ブルーバードは、当時のアメリカでは免許をとったばかりの若者が乗る車として人気を得たそうだ。若者でも買うことのできる、あるいは親が買い与えることのできる手頃な価格で、しかもそれなりの性能があるとされたのである。

これによって、アメリカの70年代始めに若者だった世代は、日本車の良さを初めて体験した世代にもなった。その世代もいまでは70代を迎えるが、その子どもたちは30代から40代、アメリカ社会を動かしている中心世代だ。こうした人々が現代アメリカの日本車人気を支えているのだろう。

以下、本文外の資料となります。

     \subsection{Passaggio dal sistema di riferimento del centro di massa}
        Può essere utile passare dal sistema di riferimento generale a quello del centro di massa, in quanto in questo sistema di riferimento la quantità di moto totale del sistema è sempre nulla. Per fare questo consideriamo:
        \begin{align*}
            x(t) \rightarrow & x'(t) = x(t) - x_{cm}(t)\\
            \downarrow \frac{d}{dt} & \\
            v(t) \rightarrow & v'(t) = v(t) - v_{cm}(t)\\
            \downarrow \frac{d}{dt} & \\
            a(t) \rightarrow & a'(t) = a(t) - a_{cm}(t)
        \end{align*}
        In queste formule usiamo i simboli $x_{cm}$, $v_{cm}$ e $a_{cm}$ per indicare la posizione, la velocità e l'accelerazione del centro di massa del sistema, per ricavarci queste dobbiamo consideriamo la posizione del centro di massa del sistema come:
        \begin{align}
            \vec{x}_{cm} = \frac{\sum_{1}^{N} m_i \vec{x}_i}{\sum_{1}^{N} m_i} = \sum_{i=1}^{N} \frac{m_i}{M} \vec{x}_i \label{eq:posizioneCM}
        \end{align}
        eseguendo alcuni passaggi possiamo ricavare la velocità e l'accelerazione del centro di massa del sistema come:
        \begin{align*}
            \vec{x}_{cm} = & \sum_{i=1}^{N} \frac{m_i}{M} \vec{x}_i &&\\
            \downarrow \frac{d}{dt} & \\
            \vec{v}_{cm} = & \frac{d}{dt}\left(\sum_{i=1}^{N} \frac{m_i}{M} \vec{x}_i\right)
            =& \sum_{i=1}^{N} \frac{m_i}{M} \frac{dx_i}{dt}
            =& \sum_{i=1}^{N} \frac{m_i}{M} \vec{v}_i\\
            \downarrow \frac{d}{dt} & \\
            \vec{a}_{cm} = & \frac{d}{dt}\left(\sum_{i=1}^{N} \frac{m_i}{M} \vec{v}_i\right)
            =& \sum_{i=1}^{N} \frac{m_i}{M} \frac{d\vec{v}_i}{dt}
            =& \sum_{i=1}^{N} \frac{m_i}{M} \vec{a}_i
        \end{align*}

実際、日本車は高性能で故障知らずの車としてアメリカで人気が高い。2022年のデータによるとアメリカで売れる自動車トップ10の中には、日本車が7台入っているそうである。また、日本車大好きのアメリカ人が日本車の旧車を紹介するyou tubeのチャンネルもある。こうした現代アメリカの日本車人気の原点が、3代目ブルーバード510型なのだ。

動画「スティーブ的視点 Steve’s POV」
日本車大好きアメリカ人のスティーブが日本車の旧車を紹介する動画。人気のyou tubeチャンネルでもある。上の動画は、日産車の集まるイベントでのものだが、ブルーバードも紹介されている。しかし、こんなに昔の日本車大好き人間がアメリカにいるという事実に驚く。

ダットサンブルーバード、「青い鳥」という名を持つこの車は、日本人にとっても日本の自動車メーカーにとっても、そしてアメリカ人にとっても、文字通り「幸せの青い鳥」なのである。